How to make a film that would capture some of these subtleties without becoming confusing to a U.S. audience was one of our greatest challenges. Time and time again we had to remind ourselves not to view things through the prism of U.S. race relations.
As we mapped out our story, it soon became clear that it would be impossible to completely explain or explore all the issues involved. We set our sights on capturing what the new debate on race meant to the lives of a few Brazilian students.
I was most fortunate to have the help of Renato Barbieri and Andrea Fenzl of Videografia, excellent documentary filmmakers based in Brasilia. Together we came up with a plan to find a cross section of Brazilian students — both lighter and darker — who could share with us what it feels like to be young and in the middle of this new debate. Andrea visited scores of schools in Brasilia, and interviewed close to one-hundred students.

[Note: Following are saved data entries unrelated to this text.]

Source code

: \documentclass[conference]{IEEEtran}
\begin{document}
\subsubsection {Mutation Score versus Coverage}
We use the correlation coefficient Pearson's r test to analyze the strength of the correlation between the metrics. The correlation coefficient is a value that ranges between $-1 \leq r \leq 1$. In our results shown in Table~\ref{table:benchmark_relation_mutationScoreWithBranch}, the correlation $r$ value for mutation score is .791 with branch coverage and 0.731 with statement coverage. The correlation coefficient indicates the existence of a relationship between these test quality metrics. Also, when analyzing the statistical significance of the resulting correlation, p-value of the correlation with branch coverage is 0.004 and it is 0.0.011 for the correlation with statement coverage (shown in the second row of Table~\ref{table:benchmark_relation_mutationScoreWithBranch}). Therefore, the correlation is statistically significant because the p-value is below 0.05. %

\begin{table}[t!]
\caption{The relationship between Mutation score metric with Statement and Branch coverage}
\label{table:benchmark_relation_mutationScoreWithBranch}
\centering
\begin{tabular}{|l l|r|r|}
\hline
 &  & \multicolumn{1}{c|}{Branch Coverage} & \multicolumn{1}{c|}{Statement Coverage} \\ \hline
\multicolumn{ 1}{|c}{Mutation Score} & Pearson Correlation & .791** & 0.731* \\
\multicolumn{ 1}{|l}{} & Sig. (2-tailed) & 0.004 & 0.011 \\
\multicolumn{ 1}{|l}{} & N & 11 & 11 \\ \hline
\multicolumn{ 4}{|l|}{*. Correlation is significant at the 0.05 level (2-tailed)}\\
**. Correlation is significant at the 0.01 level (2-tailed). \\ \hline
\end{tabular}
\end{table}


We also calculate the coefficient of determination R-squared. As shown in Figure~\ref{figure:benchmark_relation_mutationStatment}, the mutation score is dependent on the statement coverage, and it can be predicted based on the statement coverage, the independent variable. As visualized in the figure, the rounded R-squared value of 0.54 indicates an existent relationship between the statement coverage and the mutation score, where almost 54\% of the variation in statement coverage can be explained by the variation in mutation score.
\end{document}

The process was full of surprises. Many times we arrived at the house of someone who — based on their photo — we assumed classified themselves as “Afro-Brazilian,” only to find that their family, when it came to history, wealth and status, saw themselves as 100% white.
The opposite was also true. With the quota system, identifying one’s self as “black” has, for the first time, brought benefits. So on the day of the university’s photo session for Afro-Brazilians, an amazing number of very European looking students arrived to try their luck as “blacks” in the quota system.
These sort of surprises would follow us throughout the process of shooting. As we got to know our students and their families, time and time again Brazilians refused to “fit” into the preconceived categories we have come to accept here in the States.
We had other sorts of surprises as well, some of them much less pleasant. A dramatic and terrifying event about half way through our shoot brought home the importance of these issues, and the challenges faced by so many poorer Brazilians.
It was a Friday night in the Ceilandia shantytown, outside the capital, Brasilia, and we had just concluded an interview with one of our students, when our van and crew were assaulted by armed gang members. The dangers of shooting in Brazil are something I have lived with off and on for more than ten years, and thankfully I had never, until this project, been in such a situation. Two men armed with sawed off shotguns held up our soundman and camera assistant as they were loading gear into our van, beating the driver with a gun butt. They stole our tripod, cases and other gear.
These were a terrifying few moments of horror and confusion. Our relief later that night on realizing that — amazingly — no one had been seriously injured was balanced by the grim knowledge of how close we had been to real tragedy, and the fact that these dangers are a constant in the lives of many of our students.
So there it is — Brazil! Much good humor and creative thinking, and also many very real problems to be solved.
If we succeeded in capturing a bit of this, it is in large part due to the help and guidance of my Executive Producer Robert Stone and the WIDE ANGLE team, who worked with me throughout the editing process to keep the stories of our students in focus.
We hope it is a film that raises questions and inspires debate, especially at a time when affirmative action is under increased fire here in the U.S. More than fifty years after the Brown v. Board of Education decision to integrate public schools, the U.S. has a population of educated and economically-empowered blacks who inspire people the world over. It also has continuing areas of entrenched poverty and exclusion, much of it race-based.
At a time where racial lines here in the U.S. are also (thankfully!) blurring, perhaps Brazil — for all its problems — can help us find new ways to think about color, and new ways to work towards the elusive goal that drives all affirmative action plans — equality not only of rights, but also of opportunities and results.